Gra ta wprawdzie miała w kwietniu swoją premierę, ale jest o pociągach...a takich gier brakuje w naszej dość ekstrawaganckiej kolekcji. Ponadto po udanej akcji na kickstarterze wydawnictwo Wattsalpoag Games
właśnie ją zaprezentuje na targach w Essen. Wprawdzie tematyka przewożenia pociągami tekstyliów i owiec nie jest zbyt innowacyjna, jednak zarządzanie torami, w celu realizowania swoich kontraktów oraz ulepszanie pociągów, sprawiło, że zainteresowałam się tą pozycją. Z całą pewnością spodobały mi się zasłonki, które przygotowano dla graczy imitujące stacje dla pociągów. Mamy tylko nadzieję, że gra będzie dobrze działać na dwie osoby.

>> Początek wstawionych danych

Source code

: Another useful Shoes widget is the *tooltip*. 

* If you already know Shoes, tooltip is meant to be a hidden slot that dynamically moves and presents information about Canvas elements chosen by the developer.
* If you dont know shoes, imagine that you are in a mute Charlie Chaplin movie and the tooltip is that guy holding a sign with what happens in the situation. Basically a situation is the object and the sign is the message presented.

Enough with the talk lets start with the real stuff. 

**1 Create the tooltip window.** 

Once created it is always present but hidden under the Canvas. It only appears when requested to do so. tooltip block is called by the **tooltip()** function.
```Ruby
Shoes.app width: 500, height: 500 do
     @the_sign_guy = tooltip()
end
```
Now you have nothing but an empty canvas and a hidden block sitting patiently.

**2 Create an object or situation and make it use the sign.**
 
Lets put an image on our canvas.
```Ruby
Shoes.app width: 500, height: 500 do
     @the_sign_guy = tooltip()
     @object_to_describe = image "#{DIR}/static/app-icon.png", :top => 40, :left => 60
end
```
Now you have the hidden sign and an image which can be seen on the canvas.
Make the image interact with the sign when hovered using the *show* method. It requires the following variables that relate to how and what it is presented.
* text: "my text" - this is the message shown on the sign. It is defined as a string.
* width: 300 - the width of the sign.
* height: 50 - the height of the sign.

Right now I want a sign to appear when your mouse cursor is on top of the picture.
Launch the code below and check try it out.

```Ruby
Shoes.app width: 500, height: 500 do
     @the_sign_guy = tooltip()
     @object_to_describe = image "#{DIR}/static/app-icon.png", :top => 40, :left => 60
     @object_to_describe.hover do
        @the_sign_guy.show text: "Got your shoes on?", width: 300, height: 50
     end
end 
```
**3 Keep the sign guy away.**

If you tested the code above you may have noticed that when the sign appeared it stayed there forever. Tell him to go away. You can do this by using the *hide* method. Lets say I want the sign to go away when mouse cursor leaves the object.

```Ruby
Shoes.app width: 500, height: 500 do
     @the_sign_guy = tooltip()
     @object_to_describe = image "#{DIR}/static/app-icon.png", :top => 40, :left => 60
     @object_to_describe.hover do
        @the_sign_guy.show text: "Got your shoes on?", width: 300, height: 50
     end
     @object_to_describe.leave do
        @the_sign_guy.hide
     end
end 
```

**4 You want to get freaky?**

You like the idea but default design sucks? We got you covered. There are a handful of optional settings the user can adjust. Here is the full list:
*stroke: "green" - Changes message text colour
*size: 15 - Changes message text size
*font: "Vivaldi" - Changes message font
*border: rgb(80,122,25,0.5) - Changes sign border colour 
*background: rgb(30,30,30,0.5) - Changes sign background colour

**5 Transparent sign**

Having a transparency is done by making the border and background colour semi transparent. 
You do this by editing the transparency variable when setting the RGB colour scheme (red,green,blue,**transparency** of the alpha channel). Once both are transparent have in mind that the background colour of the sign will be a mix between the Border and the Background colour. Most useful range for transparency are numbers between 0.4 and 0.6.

7. Nippon (wyd. What's Your Game?).
Tematyka gry, czyli Japonia w erze Meiji wystarczyły, aby przekonać nas, że warto zainteresować się tą pozycją. Po wydawnictwie What's Your Game? spodziewam się wymagającej gry ekonomicznej. W Nippon gracze kontrolują Zaibatsu, czyli wielki koncern przemysłowy w Japonii. Budując nowe gałęzie przemysłu, wysyłają towary do zagranicznych krajów, rozwijają system transportowy w kraju, budują statki albo trasy kolejowe. Gracz, któremu uda się stworzyć największą potęgę wygrywa grę. Z opisu wynika, że ma to być krótka i wymagająca gra ekonomiczna. Miejmy nadzieję, że uda się ją zrealizować do Essen i będę mogła się ją wkrótce pochwalić.
8. Daxu (wyd. White Goblin Games).
Daxu to krótka gra karciana dla dwojga. Wcielacie się w rolę sklepikarza w małej mieścinie. Staracie się utrzymać na rynku tak, aby nie zaszkodzić innym sklepom. Bycie wrednym dla innych handlowców może okazać się druzgocące dla całego waszego biznesu, gdyż klienci potrafią być nielojalni. W czasie gry zawodnicy będą zbierać zestawy kart (mechanika set collection) w sześciu różnych obszarach. Kluczem jest zachowanie równowagi pomiędzy w różnorodnością sklepów. Czasami zła decyzja może sprawić, że punkty zdobędzie przeciwnik, więc trzeba uważać.
Wszystkie zdjęcia pochodzą z serwisu boardgamegeek.com, bądź ze stron wydawców.